### TASK DETAILS
Copy out, from the data below, each line in which the word "applied" occurs.

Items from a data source
____________________
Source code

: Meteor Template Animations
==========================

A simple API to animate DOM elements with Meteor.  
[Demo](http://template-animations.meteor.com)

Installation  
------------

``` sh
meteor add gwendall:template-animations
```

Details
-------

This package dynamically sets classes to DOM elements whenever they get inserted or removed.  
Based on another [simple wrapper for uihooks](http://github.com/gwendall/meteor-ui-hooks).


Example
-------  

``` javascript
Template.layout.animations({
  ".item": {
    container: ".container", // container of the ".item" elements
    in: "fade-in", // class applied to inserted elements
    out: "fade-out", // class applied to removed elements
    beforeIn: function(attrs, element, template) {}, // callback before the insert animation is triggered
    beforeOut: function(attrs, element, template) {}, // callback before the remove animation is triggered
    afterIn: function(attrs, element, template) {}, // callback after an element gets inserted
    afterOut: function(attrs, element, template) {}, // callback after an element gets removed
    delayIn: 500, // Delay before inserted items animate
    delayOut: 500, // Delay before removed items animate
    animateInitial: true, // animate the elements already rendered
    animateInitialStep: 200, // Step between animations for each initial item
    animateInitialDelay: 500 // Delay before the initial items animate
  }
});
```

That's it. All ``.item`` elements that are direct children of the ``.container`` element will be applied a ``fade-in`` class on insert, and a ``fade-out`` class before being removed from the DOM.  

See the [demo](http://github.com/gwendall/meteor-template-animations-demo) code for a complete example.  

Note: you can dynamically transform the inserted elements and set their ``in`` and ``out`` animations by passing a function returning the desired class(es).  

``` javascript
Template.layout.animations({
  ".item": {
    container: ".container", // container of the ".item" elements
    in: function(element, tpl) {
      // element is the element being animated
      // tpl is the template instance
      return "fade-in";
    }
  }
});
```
____________________
### TASK SOLUTION
    in: "fade-in", // class applied to inserted elements
    out: "fade-out", // class applied to removed elements
That's it. All ``.item`` elements that are direct children of the ``.container`` element will be applied a ``fade-in`` class on insert, and a ``fade-out`` class before being removed from the DOM.  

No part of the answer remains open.